Symptom timelines surrounding COVID-19 infections tend to center on either the immediate 5-day quarantine guidelines or the long-COVID symptoms that can last a month or potentially far longer. But some patients report a medium COVID-19 that goes away before it becomes long COVID but lasts longer than is typical for viral infections.

People may return to work or daily routines, but something is off: What had been simple exercise regimens become onerous. Everyday tasks take more effort.

Does this ill-defined subset point to a “medium COVID?”

Farha Ikramuddin, MD, a physiatrist and rehabilitation specialist at the University of Minnesota points out there is no definition or shared official understanding of a middle category for COVID.

“But am I seeing that? Absolutely,” she says.

“I have seen patients who are younger, healthier, with not so many comorbidities have either persistence of symptoms or reappearance after the initial infection is done,” she says. Some patients report they had very low infection or were non-symptomatic and returned to their normal health fairly quickly after infection.
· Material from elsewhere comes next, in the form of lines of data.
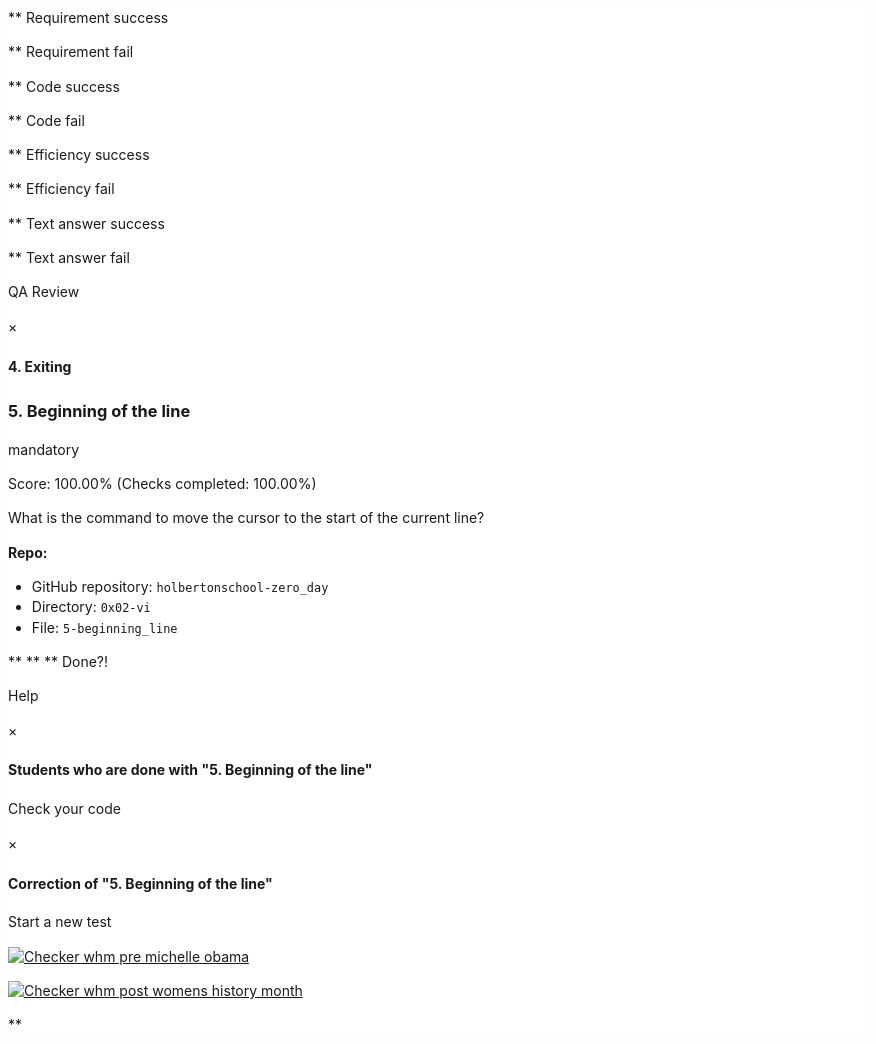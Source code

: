 ** Requirement success

** Requirement fail

** Code success

** Code fail

** Efficiency success

** Efficiency fail

** Text answer success

** Text answer fail

QA Review

×

#### 4. Exiting

### 5. Beginning of the line

mandatory

Score: 100.00% (Checks completed: 100.00%)

What is the command to move the cursor to the start of the current line?

**Repo:**

-   GitHub repository: `holbertonschool-zero_day`
-   Directory: `0x02-vi`
-   File: `5-beginning_line`

** ** ** Done?!

Help

×

#### Students who are done with "5. Beginning of the line"

Check your code

×

#### Correction of "5. Beginning of the line"

Start a new test

[![Checker whm pre michelle obama](./Project_%200x02.%20vi%20_%20Holberton%20Intranet_files/checker_whm_pre_michelle_obama-e91623d655982a75cbf151737ba29e64dfb854c39e9eb276de36ec6da2bfee4b.png)](https://twitter.com/hashtag/HbtnWomensHistoryMonth)

[![Checker whm post womens history month](./Project_%200x02.%20vi%20_%20Holberton%20Intranet_files/checker_whm_post_womens_history_month-618fe8a6d6d64b25389b52d869911e91d8800af725550de35d77bfb29bff2056.png)](https://twitter.com/hashtag/HbtnWomensHistoryMonth)

**
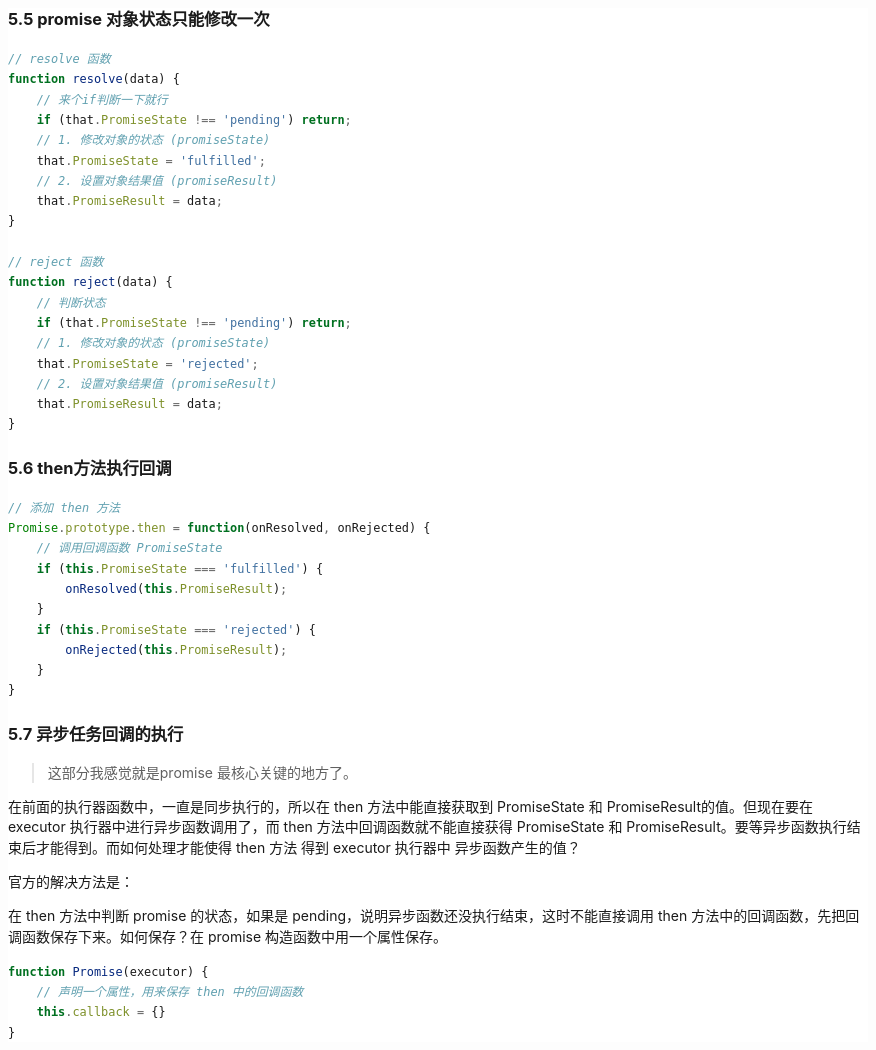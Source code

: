 ### 5.5 promise 对象状态只能修改一次

```js
// resolve 函数
function resolve(data) {
    // 来个if判断一下就行
    if (that.PromiseState !== 'pending') return;
    // 1. 修改对象的状态 (promiseState)
    that.PromiseState = 'fulfilled';
    // 2. 设置对象结果值 (promiseResult)
    that.PromiseResult = data;
}

// reject 函数
function reject(data) {
    // 判断状态
    if (that.PromiseState !== 'pending') return;
    // 1. 修改对象的状态 (promiseState)
    that.PromiseState = 'rejected';
    // 2. 设置对象结果值 (promiseResult)
    that.PromiseResult = data;
}
```

### 5.6 then方法执行回调

```js
// 添加 then 方法
Promise.prototype.then = function(onResolved, onRejected) {
    // 调用回调函数 PromiseState
    if (this.PromiseState === 'fulfilled') {
        onResolved(this.PromiseResult);
    }
    if (this.PromiseState === 'rejected') {
        onRejected(this.PromiseResult);
    }
}
```

### 5.7 异步任务回调的执行

> 这部分我感觉就是promise 最核心关键的地方了。

在前面的执行器函数中，一直是同步执行的，所以在 then 方法中能直接获取到 PromiseState 和 PromiseResult的值。但现在要在 executor 执行器中进行异步函数调用了，而 then 方法中回调函数就不能直接获得 PromiseState 和 PromiseResult。要等异步函数执行结束后才能得到。而如何处理才能使得 then 方法 得到 executor 执行器中 异步函数产生的值？

官方的解决方法是：

在 then 方法中判断 promise 的状态，如果是 pending，说明异步函数还没执行结束，这时不能直接调用 then 方法中的回调函数，先把回调函数保存下来。如何保存？在 promise 构造函数中用一个属性保存。

```js
function Promise(executor) {
    // 声明一个属性，用来保存 then 中的回调函数
    this.callback = {}
}
```
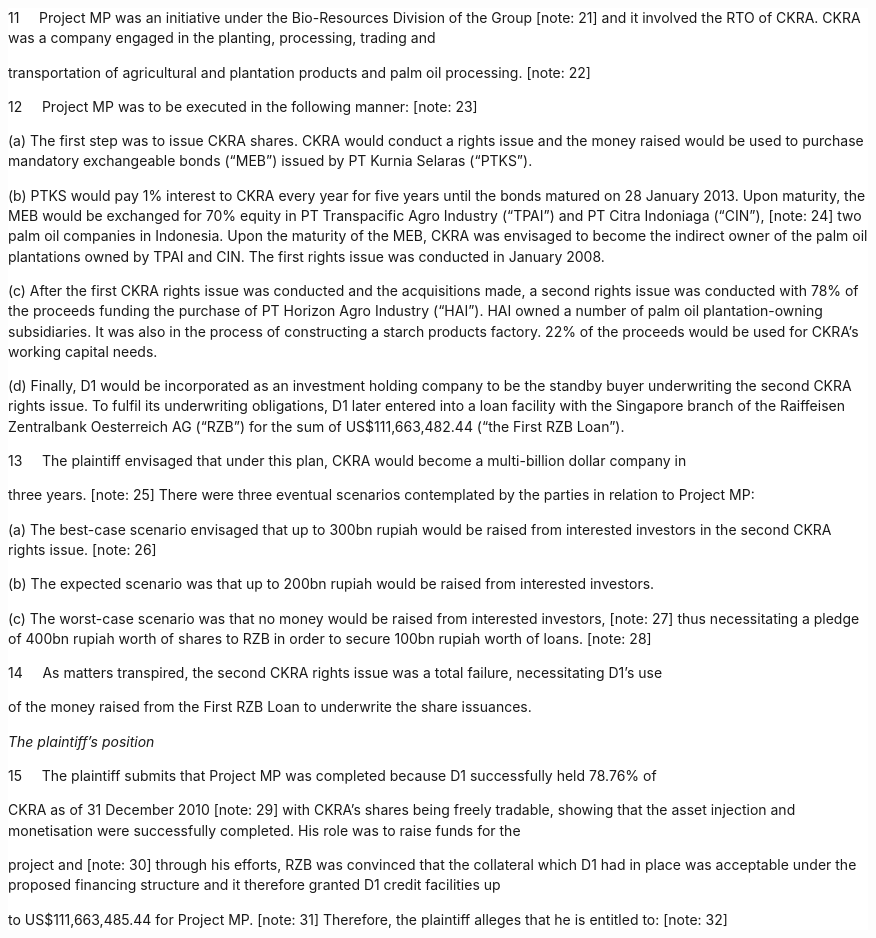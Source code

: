 11     Project MP was an initiative under the Bio-Resources Division of the Group [note: 21] and it involved the RTO of CKRA. CKRA was a company engaged in the planting, processing, trading and 

transportation of agricultural and plantation products and palm oil processing. [note: 22] 

12     Project MP was to be executed in the following manner: [note: 23] 

 (a) The first step was to issue CKRA shares. CKRA would conduct a rights issue and the money raised would be used to purchase mandatory exchangeable bonds (“MEB”) issued by PT Kurnia Selaras (“PTKS”). 

 (b) PTKS would pay 1% interest to CKRA every year for five years until the bonds matured on 28 January 2013. Upon maturity, the MEB would be exchanged for 70% equity in PT Transpacific Agro Industry (“TPAI”) and PT Citra Indoniaga (“CIN”), [note: 24] two palm oil companies in Indonesia. Upon the maturity of the MEB, CKRA was envisaged to become the indirect owner of the palm oil plantations owned by TPAI and CIN. The first rights issue was conducted in January 2008. 

 (c) After the first CKRA rights issue was conducted and the acquisitions made, a second rights issue was conducted with 78% of the proceeds funding the purchase of PT Horizon Agro Industry (“HAI”). HAI owned a number of palm oil plantation-owning subsidiaries. It was also in the process of constructing a starch products factory. 22% of the proceeds would be used for CKRA’s working capital needs. 

 (d) Finally, D1 would be incorporated as an investment holding company to be the standby buyer underwriting the second CKRA rights issue. To fulfil its underwriting obligations, D1 later entered into a loan facility with the Singapore branch of the Raiffeisen Zentralbank Oesterreich AG (“RZB”) for the sum of US$111,663,482.44 (“the First RZB Loan”). 

13     The plaintiff envisaged that under this plan, CKRA would become a multi-billion dollar company in 

three years. [note: 25] There were three eventual scenarios contemplated by the parties in relation to Project MP: 

 (a) The best-case scenario envisaged that up to 300bn rupiah would be raised from interested investors in the second CKRA rights issue. [note: 26] 

 (b) The expected scenario was that up to 200bn rupiah would be raised from interested investors. 

 (c) The worst-case scenario was that no money would be raised from interested investors, [note: 27] thus necessitating a pledge of 400bn rupiah worth of shares to RZB in order to secure 100bn rupiah worth of loans. [note: 28] 

14     As matters transpired, the second CKRA rights issue was a total failure, necessitating D1’s use 


of the money raised from the First RZB Loan to underwrite the share issuances. 

_The plaintiff’s position_ 

15     The plaintiff submits that Project MP was completed because D1 successfully held 78.76% of 

CKRA as of 31 December 2010 [note: 29] with CKRA’s shares being freely tradable, showing that the asset injection and monetisation were successfully completed. His role was to raise funds for the 

project and [note: 30] through his efforts, RZB was convinced that the collateral which D1 had in place was acceptable under the proposed financing structure and it therefore granted D1 credit facilities up 

to US$111,663,485.44 for Project MP. [note: 31] Therefore, the plaintiff alleges that he is entitled to: [note: 32] 
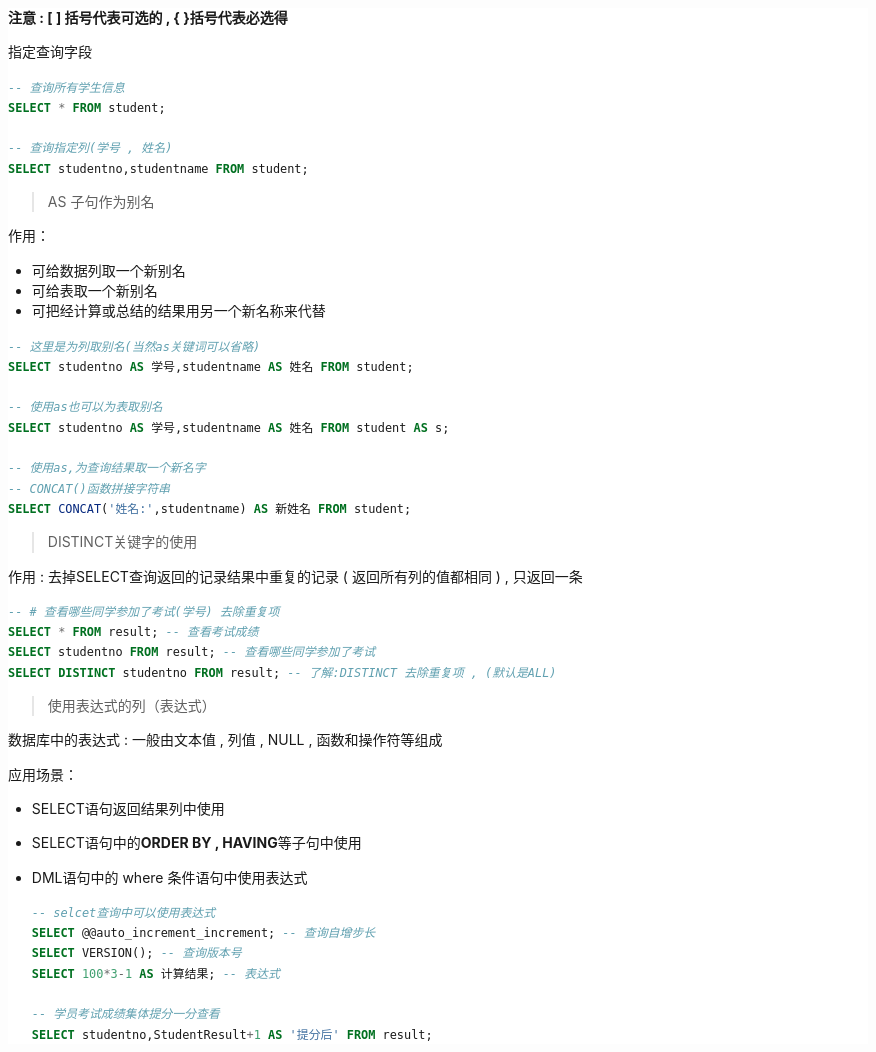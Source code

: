 **注意 : [ ] 括号代表可选的 , { }括号代表必选得**

指定查询字段

```sql
-- 查询所有学生信息
SELECT * FROM student;

-- 查询指定列(学号 , 姓名)
SELECT studentno,studentname FROM student;
```

> AS 子句作为别名

作用：

- 可给数据列取一个新别名
- 可给表取一个新别名
- 可把经计算或总结的结果用另一个新名称来代替

```sql
-- 这里是为列取别名(当然as关键词可以省略)
SELECT studentno AS 学号,studentname AS 姓名 FROM student;

-- 使用as也可以为表取别名
SELECT studentno AS 学号,studentname AS 姓名 FROM student AS s;

-- 使用as,为查询结果取一个新名字
-- CONCAT()函数拼接字符串
SELECT CONCAT('姓名:',studentname) AS 新姓名 FROM student;
```

> DISTINCT关键字的使用

作用 : 去掉SELECT查询返回的记录结果中重复的记录 ( 返回所有列的值都相同 ) , 只返回一条

```sql
-- # 查看哪些同学参加了考试(学号) 去除重复项
SELECT * FROM result; -- 查看考试成绩
SELECT studentno FROM result; -- 查看哪些同学参加了考试
SELECT DISTINCT studentno FROM result; -- 了解:DISTINCT 去除重复项 , (默认是ALL)
```

> 使用表达式的列（表达式）

数据库中的表达式 : 一般由文本值 , 列值 , NULL , 函数和操作符等组成

应用场景：

- SELECT语句返回结果列中使用

- SELECT语句中的**ORDER BY , HAVING**等子句中使用

- DML语句中的 where 条件语句中使用表达式

  ```sql
  -- selcet查询中可以使用表达式
  SELECT @@auto_increment_increment; -- 查询自增步长
  SELECT VERSION(); -- 查询版本号
  SELECT 100*3-1 AS 计算结果; -- 表达式
  
  -- 学员考试成绩集体提分一分查看
  SELECT studentno,StudentResult+1 AS '提分后' FROM result;
  ```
Then a week later they began experiencing fatigue, lost appetite, loss of smell, feeling full after a few bites, Ikramuddin says..
Part of the trouble in categorizing the space between returning to normal after a week and having symptoms for months is that organizations can’t agree on a timeline for when symptoms warrant a “long COVID” label. For instance, the CDC defines it as 4 or more weeks after infection.
The World Health Organization say it means starting 3 months after COVID-19 symptoms begin. “I’m seeing ‘medium COVID’ —as one would call it – in younger and healthier patients. I’m also noticing that these symptoms are not severe enough to warrant stopping their job or changing their job schedules,” Ikramuddin says.“I discharge at least two patients a week from my clinic because they have moved on and no longer have symptoms,” Ikramuddin says.Public radio reporter Nina Feldman wrote about her experiences with not-short, but not-long COVID recently for Kaiser Health News.“[W]hat I’ve come to think of as my ‘medium covid’ affected my life. I couldn’t socialize much, drink, or stay up past 9:30 p.m. It took me 10 weeks to go for my first run — I’d been too afraid to try,” she said.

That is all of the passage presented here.